WHAT NEEDS TO BE DONE » Take from the data every line in which the word "Newton" is found.

DATA FOR REVIEW »
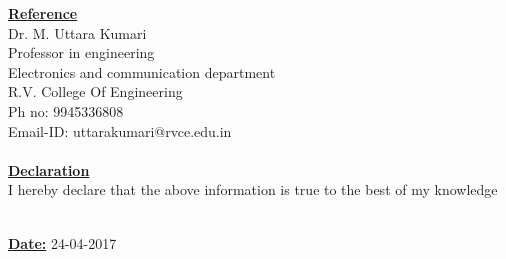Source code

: \documentclass[10pt]{article}
\begin{document}
	\hfill
	
	\underline{\textbf{\Large{Reference}}}\\

	Dr. M. Uttara Kumari \\
	Professor in engineering \\
	Electronics and communication department \\
	R.V. College Of Engineering \\
	Ph no: 9945336808 \\
	Email-ID: uttarakumari@rvce.edu.in \\
	
	\hfill\\
	
	\underline{\textbf{\Large{Declaration}}} \\
	
	I hereby declare that the above information is true to the best of my knowledge
	
	\hfill\\
	
	\underline{\textbf{\large{Date:}}}  24-04-2017
		\hfill\\
\end{document}
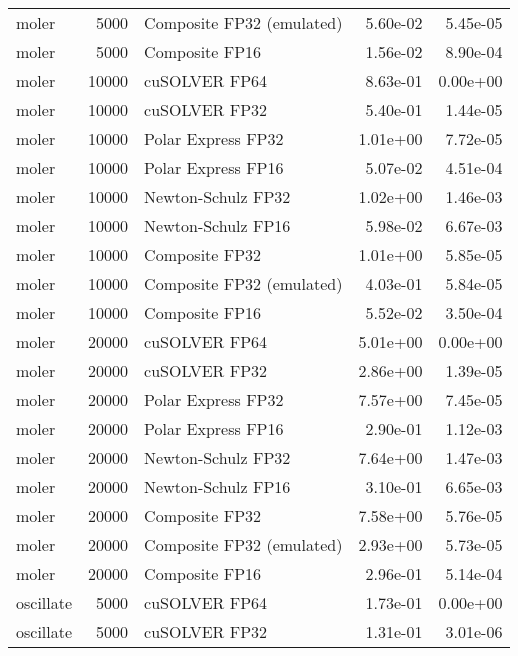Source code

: \begin{table}
\begin{tabular}{lrlrr}
    moler &  5000 & Composite FP32 (emulated) &  5.60e-02 &        5.45e-05 \\
    moler &  5000 &            Composite FP16 &  1.56e-02 &        8.90e-04 \\
    moler & 10000 &             cuSOLVER FP64 &  8.63e-01 &        0.00e+00 \\
    moler & 10000 &             cuSOLVER FP32 &  5.40e-01 &        1.44e-05 \\
    moler & 10000 &        Polar Express FP32 &  1.01e+00 &        7.72e-05 \\
    moler & 10000 &        Polar Express FP16 &  5.07e-02 &        4.51e-04 \\
    moler & 10000 &        Newton-Schulz FP32 &  1.02e+00 &        1.46e-03 \\
    moler & 10000 &        Newton-Schulz FP16 &  5.98e-02 &        6.67e-03 \\
    moler & 10000 &            Composite FP32 &  1.01e+00 &        5.85e-05 \\
    moler & 10000 & Composite FP32 (emulated) &  4.03e-01 &        5.84e-05 \\
    moler & 10000 &            Composite FP16 &  5.52e-02 &        3.50e-04 \\
    moler & 20000 &             cuSOLVER FP64 &  5.01e+00 &        0.00e+00 \\
    moler & 20000 &             cuSOLVER FP32 &  2.86e+00 &        1.39e-05 \\
    moler & 20000 &        Polar Express FP32 &  7.57e+00 &        7.45e-05 \\
    moler & 20000 &        Polar Express FP16 &  2.90e-01 &        1.12e-03 \\
    moler & 20000 &        Newton-Schulz FP32 &  7.64e+00 &        1.47e-03 \\
    moler & 20000 &        Newton-Schulz FP16 &  3.10e-01 &        6.65e-03 \\
    moler & 20000 &            Composite FP32 &  7.58e+00 &        5.76e-05 \\
    moler & 20000 & Composite FP32 (emulated) &  2.93e+00 &        5.73e-05 \\
    moler & 20000 &            Composite FP16 &  2.96e-01 &        5.14e-04 \\
oscillate &  5000 &             cuSOLVER FP64 &  1.73e-01 &        0.00e+00 \\
oscillate &  5000 &             cuSOLVER FP32 &  1.31e-01 &        3.01e-06 \\

\end{tabular}
\end{table}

EXERCISE SOLUTION »
    moler & 10000 &        Newton-Schulz FP32 &  1.02e+00 &        1.46e-03 \\
    moler & 10000 &        Newton-Schulz FP16 &  5.98e-02 &        6.67e-03 \\
    moler & 20000 &        Newton-Schulz FP32 &  7.64e+00 &        1.47e-03 \\
    moler & 20000 &        Newton-Schulz FP16 &  3.10e-01 &        6.65e-03 \\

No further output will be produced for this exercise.